Émile Zola : sa vie, son œuvre/Lettre de Zola à l’auteur

Mercure de France (p. 5-6).
Paris 27 nov. 87 
  Mon cher Lepelletier,

Merci mille fois de votre article, qui me fait grand plaisir, car il comprend et il explique au moins. Mais que de choses j’aurais à vous répondre, à vous qui êtes un ami ! Il y a de la vigne à la lisière de la Beauce, les vignobles de Montigny, près desquels j’ai placé Rogues, sont superbes. Tous les noms que j’ai employés sauf celui de Rogues, sont beaucerons. Il n’est pas vrai que la fatigue soit contraire à Vénus : demander aux physiologistes. Si vous croyez que les paysans ne reproduisent que le dimanche et le lundi, je vous dirai d’y aller voir. La lutte politique dans les villages n’est point aussi âpre, ouvertement, que vous le pensez : tout s’y passe en manœuvres sourdes. Mes Charles sont copiés sur nature ; et puis, c’est vrai, eux et Jésus-Christ sont la fantaisie du livre.
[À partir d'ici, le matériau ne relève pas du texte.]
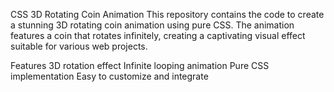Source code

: CSS 3D Rotating Coin Animation
This repository contains the code to create a stunning 3D rotating coin animation using pure CSS. The animation features a coin that rotates infinitely, creating a captivating visual effect suitable for various web projects.

Features
3D rotation effect
Infinite looping animation
Pure CSS implementation
Easy to customize and integrate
Est-ce qu’à l’ironie de la phrase vous n’avez pas compris que je me moquais ?

La vérité est que l’œuvre est déjà trop touffue, et qu’il y manque pourtant beaucoup de choses. C’est un danger de vouloir tout mettre, d’autant plus qu’on ne met jamais tout. Du reste, c’est là l’arrière-plan, car mon premier plan n’est fait que des Fouan, de Françoise et de Lise : la terre, l’amour, l’argent.

Merci encore, et bien cordialement à vous.